◆ THE PROBLEM
Reproduce exactly, and solely, the lines running from the top of the data below through the line with "- Find your", both inclusive. Omit pictures.

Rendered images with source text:
'''

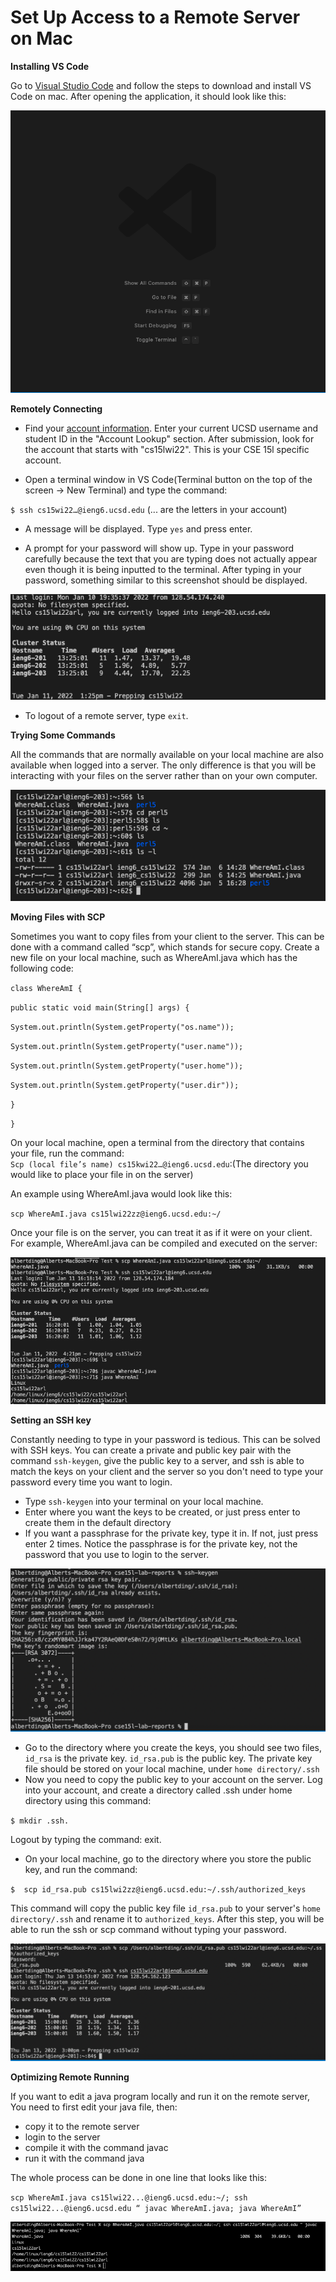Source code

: 
# Set Up Access to a Remote Server on Mac

**Installing VS Code**

Go to [Visual Studio Code](https://code.visualstudio.com/) and follow the steps to download and install VS Code on mac. After opening the application, it should look like this: 

![Image](1.png)

**Remotely Connecting**

- Find your [account information](https://sdacs.ucsd.edu/~icc/index.php). Enter your current UCSD username and student ID in the "Account Lookup" section. After submission, look for the account that starts with "cs15lwi22". This is your CSE 15l specific account. 

- Open a terminal window in VS Code(Terminal button on the top of the screen -> New Terminal) and type the command: 

`$ ssh cs15wi22…@ieng6.ucsd.edu` 
(... are the letters in your account)

- A message will be displayed. Type `yes` and press enter. 

- A prompt for your password will show up. Type in your password carefully because the text that you are typing does not actually appear even though it is being inputted to the terminal. After typing in your password, something similar to this screenshot should be displayed. 

![Image](2.png)

- To logout of a remote server, type `exit`.

**Trying Some Commands**

All the commands that are normally available on your local machine are also available when logged into a server. The only difference is that you will be interacting with your files on the server rather than on your own computer. 

![Image](3.png)

**Moving Files with SCP**

Sometimes you want to copy files from your client to the server. This can be done with a command called “scp”, which stands for secure copy. Create a new file on your local machine, such as WhereAmI.java which has the following code:

`class WhereAmI {`

   `public static void main(String[] args) {`
   
   `System.out.println(System.getProperty("os.name"));`

   `System.out.println(System.getProperty("user.name"));`

   `System.out.println(System.getProperty("user.home"));`

   `System.out.println(System.getProperty("user.dir"));`

   `}`

 `}`


On your local machine, open a terminal from the directory that contains your file, run the command:  
`Scp (local file’s name) cs15kwi22…@ieng6.ucsd.edu`:(The directory you would like to place your file in on the server)

An example using WhereAmI.java would look like this: 

`scp WhereAmI.java cs15lwi22zz@ieng6.ucsd.edu:~/`

Once your file is on the server, you can treat it as if it were on your client. For example, WhereAmI.java can be compiled and executed on the server: 

![Image](4.png)

**Setting an SSH key**

Constantly needing to type in your password is tedious. This can be solved with SSH keys. You can create a private and public key pair with the command `ssh-keygen`, give the public key to a server, and ssh is able to match the keys on your client and the server so you don't need to type your password every time you want to login. 
- Type `ssh-keygen` into your terminal on your local machine.
- Enter where you want the keys to be created, or just press enter to create them in the default directory
- If you want a passphrase for the private key, type it in. If not, just press enter 2 times. Notice the passphrase is for the private key, not the password that you use to login to the server. 

![Image](5.png)

- Go to the directory where you create the keys, you should see two files, `id_rsa` is the private key. `id_rsa.pub` is the public key. The private key file should be stored on your local machine, under `home directory/.ssh`
- Now you need to copy the public key to your account on the server. Log into your account, and create a directory called .ssh under home directory using this command:
 
`$ mkdir .ssh.`
 
Logout by typing the command: exit.

- On your local machine, go to the directory where you store the public key, and run the command:

`$  scp id_rsa.pub cs15lwi2zz@ieng6.ucsd.edu:~/.ssh/authorized_keys`

This command will copy the public key file `id_rsa.pub` to your server's `home directory/.ssh` and rename it to `authorized_keys`. After this step, you will be able to run the ssh or scp command without typing your password.

![Image](6.png)

**Optimizing Remote Running**

If you want to edit a java program locally and run it on the remote server, You need to first edit your java file, then:

- copy it to the remote server
- login to the server
- compile it with the command javac
- run it with the command java

The whole process can be done in one line that looks like this:

`scp WhereAmI.java cs15lwi22...@ieng6.ucsd.edu:~/; ssh cs15lwi22...@ieng6.ucsd.edu “ javac WhereAmI.java; java WhereAmI”`

![Image](7.png)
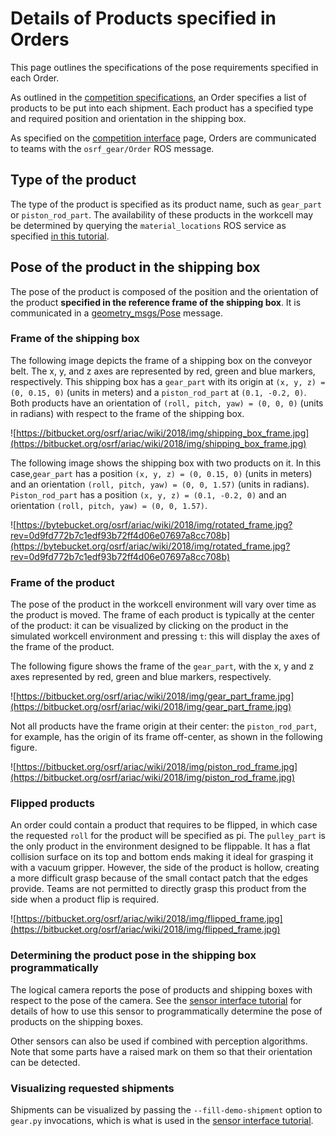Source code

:# Details of Products specified in Orders
This page outlines the specifications of the pose requirements specified in each Order.

As outlined in the [competition specifications](https://bitbucket.org/osrf/ariac/wiki/2018/competition_specifications), an Order specifies a list of products to be put into each shipment.
Each product has a specified type and required position and orientation in the shipping box.

As specified on the [competition interface](https://bitbucket.org/osrf/ariac/wiki/2018/competition_interface_documentation) page, Orders are communicated to teams with the `osrf_gear/Order` ROS message.

## Type of the product
The type of the product is specified as its product name, such as `gear_part` or `piston_rod_part`.
The availability of these products in the workcell may be determined by querying the `material_locations` ROS service as specified [in this tutorial](http://wiki.ros.org/ariac/2018/Tutorials/GEARInterface#Querying_storage_locations_of_parts).

## Pose of the product in the shipping box
The pose of the product is composed of the position and the orientation of the product **specified in the reference frame of the shipping box**.
It is communicated in a [geometry_msgs/Pose](http://docs.ros.org/kinetic/api/geometry_msgs/html/msg/Pose.html) message.

### Frame of the shipping box
The following image depicts the frame of a shipping box on the conveyor belt.
The x, y, and z axes are represented by red, green and blue markers, respectively.
This shipping box has a `gear_part` with its origin at `(x, y, z) = (0, 0.15, 0)` (units in meters) and a `piston_rod_part` at `(0.1, -0.2, 0)`.
Both products have an orientation of `(roll, pitch, yaw) = (0, 0, 0)` (units in radians) with respect to the frame of the shipping box.

![https://bitbucket.org/osrf/ariac/wiki/2018/img/shipping_box_frame.jpg](https://bitbucket.org/osrf/ariac/wiki/2018/img/shipping_box_frame.jpg)

The following image shows the shipping box with two products on it. In this case,`gear_part` has a position `(x, y, z) = (0, 0.15, 0)` (units in meters) and an orientation `(roll, pitch, yaw) = (0, 0, 1.57)` (units in radians). `Piston_rod_part` has a position `(x, y, z) = (0.1, -0.2, 0)` and an orientation `(roll, pitch, yaw) = (0, 0, 1.57)`.

![https://bytebucket.org/osrf/ariac/wiki/2018/img/rotated_frame.jpg?rev=0d9fd772b7c1edf93b72ff4d06e07697a8cc708b](https://bytebucket.org/osrf/ariac/wiki/2018/img/rotated_frame.jpg?rev=0d9fd772b7c1edf93b72ff4d06e07697a8cc708b)

### Frame of the product
The pose of the product in the workcell environment will vary over time as the product is moved.
The frame of each product is typically at the center of the product: it can be visualized by clicking on the product in the simulated workcell environment and pressing `t`: this will display the axes of the frame of the product.

The following figure shows the frame of the `gear_part`, with the x, y and z axes represented by red, green and blue markers, respectively.

![https://bitbucket.org/osrf/ariac/wiki/2018/img/gear_part_frame.jpg](https://bitbucket.org/osrf/ariac/wiki/2018/img/gear_part_frame.jpg)

Not all products have the frame origin at their center: the `piston_rod_part`, for example, has the origin of its frame off-center, as shown in the following figure.

![https://bitbucket.org/osrf/ariac/wiki/2018/img/piston_rod_frame.jpg](https://bitbucket.org/osrf/ariac/wiki/2018/img/piston_rod_frame.jpg)

### Flipped products

An order could contain a product that requires to be flipped, in which case the requested `roll` for the product will be specified as pi. The `pulley_part` is the only product in the environment designed to be flippable. It has a flat collision surface on its top and bottom ends making it ideal for grasping it with a vacuum gripper. However, the side of the product is hollow, creating a more difficult grasp because of the small contact patch that the edges provide. Teams are not permitted to directly grasp this product from the side when a product flip is required.

![https://bitbucket.org/osrf/ariac/wiki/2018/img/flipped_frame.jpg](https://bitbucket.org/osrf/ariac/wiki/2018/img/flipped_frame.jpg) 

### Determining the product pose in the shipping box programmatically
The logical camera reports the pose of products and shipping boxes with respect to the pose of the camera.
See the [sensor interface tutorial](http://wiki.ros.org/ariac/2018/Tutorials/SensorInterface#Logical_camera) for details of how to use this sensor to programmatically determine the pose of products on the shipping boxes.

Other sensors can also be used if combined with perception algorithms.
Note that some parts have a raised mark on them so that their orientation can be detected.

### Visualizing requested shipments
Shipments can be visualized by passing the `--fill-demo-shipment` option to `gear.py` invocations, which is what is used in the [sensor interface tutorial](http://wiki.ros.org/ariac/2018/Tutorials/SensorInterface).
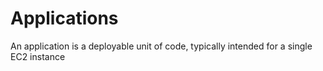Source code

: # Applications

An application is a deployable unit of code, typically intended for a single EC2 instance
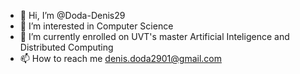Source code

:- 👋 Hi, I’m @Doda-Denis29
- 👀 I’m interested in Computer Science
- 🌱 I’m currently enrolled on UVT's master Artificial Inteligence and Distributed Computing
- 📫 How to reach me denis.doda2901@gmail.com

<!---
Doda-Denis29/Doda-Denis29 is a ✨ special ✨ repository because its `README.md` (this file) appears on your GitHub profile.
You can click the Preview link to take a look at your changes.
--->
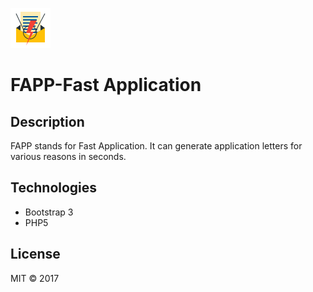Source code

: ![fapp-logo](https://raw.githubusercontent.com/neutrinoguy/FAPP/fapp-alpha/img/fapp.png)

# FAPP-Fast Application 


## Description
FAPP stands for Fast Application. It can generate application letters for various reasons in seconds.

## Technologies
* Bootstrap 3
* PHP5

## License
MIT &copy; 2017
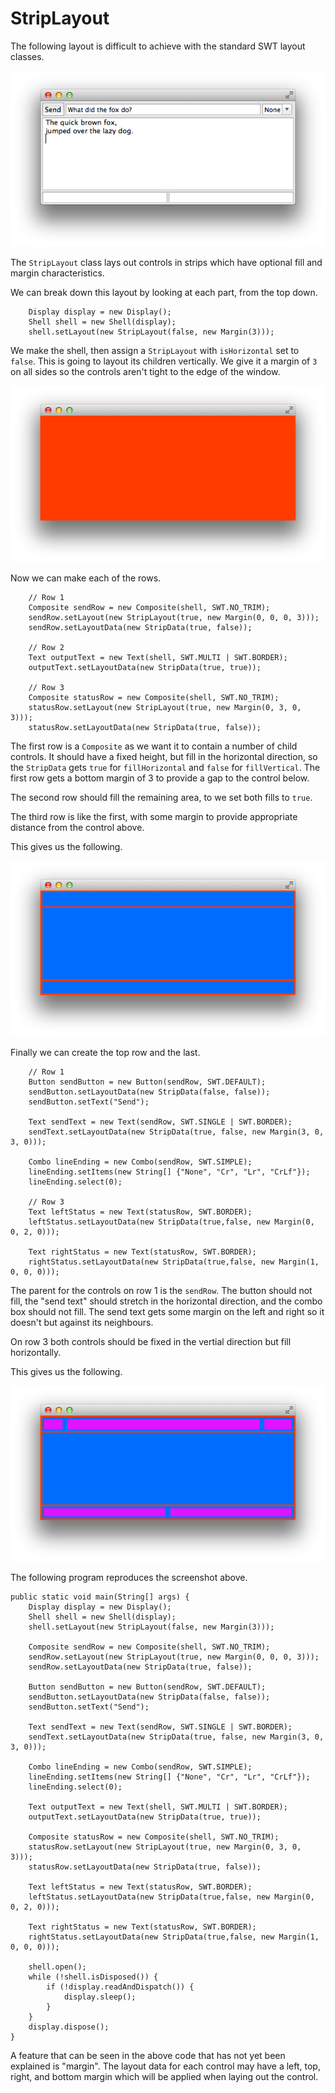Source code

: StripLayout
===========

The following layout is difficult to achieve with the standard SWT layout classes.

![Example Layout](StripDiagnostic-1.png)

The `StripLayout` class lays out controls in strips which have optional fill 
and margin characteristics.

We can break down this layout by looking at each part, from the top down.

		Display display = new Display();
		Shell shell = new Shell(display);
		shell.setLayout(new StripLayout(false, new Margin(3)));

We make the shell, then assign a `StripLayout` with `isHorizontal` set to `false`. This
is going to layout its children vertically. We give it a margin of `3` on all sides so
the controls aren't tight to the edge of the window.

![Example Layout](StripDiagnostic-2.png)

Now we can make each of the rows.

		// Row 1
		Composite sendRow = new Composite(shell, SWT.NO_TRIM);
		sendRow.setLayout(new StripLayout(true, new Margin(0, 0, 0, 3)));
		sendRow.setLayoutData(new StripData(true, false));
		
		// Row 2
		Text outputText = new Text(shell, SWT.MULTI | SWT.BORDER);
		outputText.setLayoutData(new StripData(true, true));
		
		// Row 3
		Composite statusRow = new Composite(shell, SWT.NO_TRIM);
		statusRow.setLayout(new StripLayout(true, new Margin(0, 3, 0, 3)));
		statusRow.setLayoutData(new StripData(true, false));

The first row is a `Composite` as we want it to contain a number of child controls. 
It should have a fixed height, but fill in the horizontal direction,
so the `StripData` gets `true` for `fillHorizontal` and `false` for `fillVertical`.
The first row gets a bottom margin of 3 to provide a gap to the control below.

The second row should fill the remaining area, to we set both fills to `true`.

The third row is like the first, with some margin to provide appropriate distance
from the control above. 

This gives us the following.

![Example Layout](StripDiagnostic-3.png)

Finally we can create the top row and the last.

		// Row 1
		Button sendButton = new Button(sendRow, SWT.DEFAULT);
		sendButton.setLayoutData(new StripData(false, false));
		sendButton.setText("Send");
		
		Text sendText = new Text(sendRow, SWT.SINGLE | SWT.BORDER);
		sendText.setLayoutData(new StripData(true, false, new Margin(3, 0, 3, 0)));
		
		Combo lineEnding = new Combo(sendRow, SWT.SIMPLE);
		lineEnding.setItems(new String[] {"None", "Cr", "Lr", "CrLf"});
		lineEnding.select(0);

		// Row 3
		Text leftStatus = new Text(statusRow, SWT.BORDER);
		leftStatus.setLayoutData(new StripData(true,false, new Margin(0, 0, 2, 0)));
		
		Text rightStatus = new Text(statusRow, SWT.BORDER);
		rightStatus.setLayoutData(new StripData(true,false, new Margin(1, 0, 0, 0)));

The parent for the controls on row 1 is the `sendRow`. The button should not fill, the
"send text" should stretch in the horizontal direction,
and the combo box should not fill. The send text gets some margin on the left and right so
it doesn't but against its neighbours.

On row 3 both controls should be fixed in the vertial direction but fill horizontally.

This gives us the following.

![Example Layout](StripDiagnostic-4.png)

The following program reproduces the screenshot above.

	public static void main(String[] args) {
		Display display = new Display();
		Shell shell = new Shell(display);
		shell.setLayout(new StripLayout(false, new Margin(3)));
		
		Composite sendRow = new Composite(shell, SWT.NO_TRIM);
		sendRow.setLayout(new StripLayout(true, new Margin(0, 0, 0, 3)));
		sendRow.setLayoutData(new StripData(true, false));
		
		Button sendButton = new Button(sendRow, SWT.DEFAULT);
		sendButton.setLayoutData(new StripData(false, false));
		sendButton.setText("Send");
		
		Text sendText = new Text(sendRow, SWT.SINGLE | SWT.BORDER);
		sendText.setLayoutData(new StripData(true, false, new Margin(3, 0, 3, 0)));
		
		Combo lineEnding = new Combo(sendRow, SWT.SIMPLE);
		lineEnding.setItems(new String[] {"None", "Cr", "Lr", "CrLf"});
		lineEnding.select(0);
		
		Text outputText = new Text(shell, SWT.MULTI | SWT.BORDER);
		outputText.setLayoutData(new StripData(true, true));
		
		Composite statusRow = new Composite(shell, SWT.NO_TRIM);
		statusRow.setLayout(new StripLayout(true, new Margin(0, 3, 0, 3)));
		statusRow.setLayoutData(new StripData(true, false));

		Text leftStatus = new Text(statusRow, SWT.BORDER);
		leftStatus.setLayoutData(new StripData(true,false, new Margin(0, 0, 2, 0)));
		
		Text rightStatus = new Text(statusRow, SWT.BORDER);
		rightStatus.setLayoutData(new StripData(true,false, new Margin(1, 0, 0, 0)));
		
		shell.open();
		while (!shell.isDisposed()) {
			if (!display.readAndDispatch()) {
				display.sleep();
			}
		}
		display.dispose();
	}

A feature that can be seen in the above code that has not yet been explained is "margin".
The layout data for each control may have a left, top, right, and bottom margin which will
be applied when laying out the control.
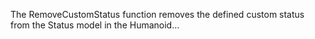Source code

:The RemoveCustomStatus function removes the defined custom status from the Status model in the Humanoid…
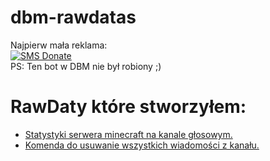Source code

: # dbm-rawdatas
Najpierw mała reklama:
<br>
<a href="https://top.gg/bot/623562796835143710" >
  <img src="https://top.gg/api/widget/623562796835143710.svg" alt="SMS Donate" />
</a>
<br>
PS: Ten bot w DBM nie był robiony ;)

# RawDaty które stworzyłem:
- [Statystyki serwera minecraft na kanale głosowym.](https://github.com/krytyYT/dbm-rawdatas/blob/master/mcserver-stats-dbm.md)
- [Komenda do usuwanie wszystkich wiadomości z kanału.](https://github.com/krytyYT/dbm-rawdatas/blob/master/nuke-dbm-rawdata.md)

'''

◆ REPLY
Source code

: 
# Set Up Access to a Remote Server on Mac

**Installing VS Code**

Go to [Visual Studio Code](https://code.visualstudio.com/) and follow the steps to download and install VS Code on mac. After opening the application, it should look like this: 

![Image](1.png)

**Remotely Connecting**

- Find your [account information](https://sdacs.ucsd.edu/~icc/index.php). Enter your current UCSD username and student ID in the "Account Lookup" section. After submission, look for the account that starts with "cs15lwi22". This is your CSE 15l specific account. 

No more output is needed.